• **Your instructions**:
The answer should be every line below, repeated exactly, with the images left out.

Collected data:
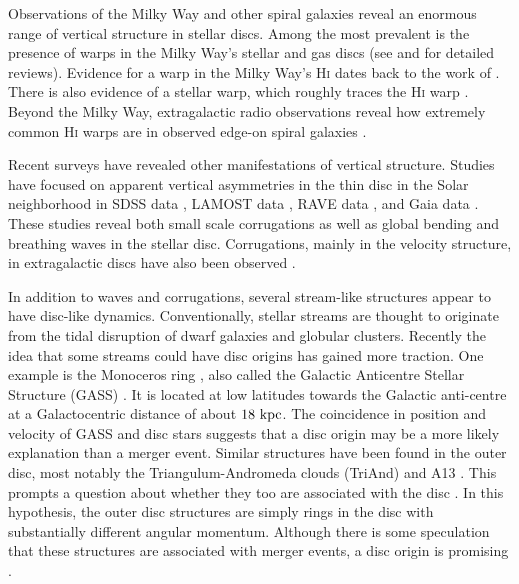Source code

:
Observations of the Milky Way and other spiral galaxies reveal an enormous range of vertical structure in stellar discs. Among the most prevalent is the presence of warps in the Milky Way's stellar and gas discs (see \citet{binney_1992} and \citet{Sellwood2013} for detailed reviews). Evidence for a warp in the Milky Way's \textsc{Hi} dates  back to the work of \citet{oort_1958}.  There is also evidence of a stellar warp, which roughly traces the \textsc{Hi} warp \citep{cox_1996, reyle_2009}. Beyond the Milky Way, extragalactic radio observations reveal how extremely common \textsc{Hi} warps are in observed edge-on spiral galaxies \citep[see][for example]{sancisi_1976,bosma_1991, garcia-ruiz_2002}. 

Recent surveys have revealed other manifestations of vertical structure. Studies have focused on apparent vertical asymmetries in the thin disc in the Solar neighborhood in SDSS data \citep{widrow_2012_sdss, xu_2015}, LAMOST data \citep{carlin_2013_lamost, pearl_2017}, RAVE data \citep{williams_2013_rave, carrillo_2018_rave}, and Gaia data \citep{gaia_collab,bennet_2019_gaia}. These studies reveal both small scale corrugations as well as global bending and breathing waves in the stellar disc. Corrugations, mainly in the velocity structure, in extragalactic discs have also been observed \citep[for example]{matthews_2008,sanchez_2015}. 

In addition to waves and corrugations, several stream-like structures appear to have disc-like dynamics. Conventionally, stellar streams are thought to originate from the tidal disruption of dwarf galaxies and globular clusters. Recently the idea that some streams could have disc origins has gained more traction. One example is the Monoceros ring \citep{newberg_2002, yanny_2003}, also called the Galactic Anticentre Stellar Structure (GASS) \citep{crane_2003, rocha-pinto_2003}. It is located at low latitudes towards the Galactic anti-centre at a Galactocentric distance of about $18\,\,\text{kpc}$.  The coincidence in position and velocity of GASS and disc stars suggests that a disc origin may be a more likely explanation than a merger event. Similar structures have been found in the outer disc, most notably the Triangulum-Andromeda clouds (TriAnd) \citep{triand_discovery} and A13 \citep{a13_discovery}. This prompts a question about whether they too are associated with the disc \citep{johnston_kud_review}. In this hypothesis, the outer disc structures are simply rings in the disc with substantially different angular momentum. Although there is some speculation that these structures are associated with merger events, a disc origin is promising \citep{deason_2018,monoceros_disk_origin}.\\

• **Answer section**:
Source code

:
Observations of the Milky Way and other spiral galaxies reveal an enormous range of vertical structure in stellar discs. Among the most prevalent is the presence of warps in the Milky Way's stellar and gas discs (see \citet{binney_1992} and \citet{Sellwood2013} for detailed reviews). Evidence for a warp in the Milky Way's \textsc{Hi} dates  back to the work of \citet{oort_1958}.  There is also evidence of a stellar warp, which roughly traces the \textsc{Hi} warp \citep{cox_1996, reyle_2009}. Beyond the Milky Way, extragalactic radio observations reveal how extremely common \textsc{Hi} warps are in observed edge-on spiral galaxies \citep[see][for example]{sancisi_1976,bosma_1991, garcia-ruiz_2002}. 

Recent surveys have revealed other manifestations of vertical structure. Studies have focused on apparent vertical asymmetries in the thin disc in the Solar neighborhood in SDSS data \citep{widrow_2012_sdss, xu_2015}, LAMOST data \citep{carlin_2013_lamost, pearl_2017}, RAVE data \citep{williams_2013_rave, carrillo_2018_rave}, and Gaia data \citep{gaia_collab,bennet_2019_gaia}. These studies reveal both small scale corrugations as well as global bending and breathing waves in the stellar disc. Corrugations, mainly in the velocity structure, in extragalactic discs have also been observed \citep[for example]{matthews_2008,sanchez_2015}. 

In addition to waves and corrugations, several stream-like structures appear to have disc-like dynamics. Conventionally, stellar streams are thought to originate from the tidal disruption of dwarf galaxies and globular clusters. Recently the idea that some streams could have disc origins has gained more traction. One example is the Monoceros ring \citep{newberg_2002, yanny_2003}, also called the Galactic Anticentre Stellar Structure (GASS) \citep{crane_2003, rocha-pinto_2003}. It is located at low latitudes towards the Galactic anti-centre at a Galactocentric distance of about $18\,\,\text{kpc}$.  The coincidence in position and velocity of GASS and disc stars suggests that a disc origin may be a more likely explanation than a merger event. Similar structures have been found in the outer disc, most notably the Triangulum-Andromeda clouds (TriAnd) \citep{triand_discovery} and A13 \citep{a13_discovery}. This prompts a question about whether they too are associated with the disc \citep{johnston_kud_review}. In this hypothesis, the outer disc structures are simply rings in the disc with substantially different angular momentum. Although there is some speculation that these structures are associated with merger events, a disc origin is promising \citep{deason_2018,monoceros_disk_origin}.\\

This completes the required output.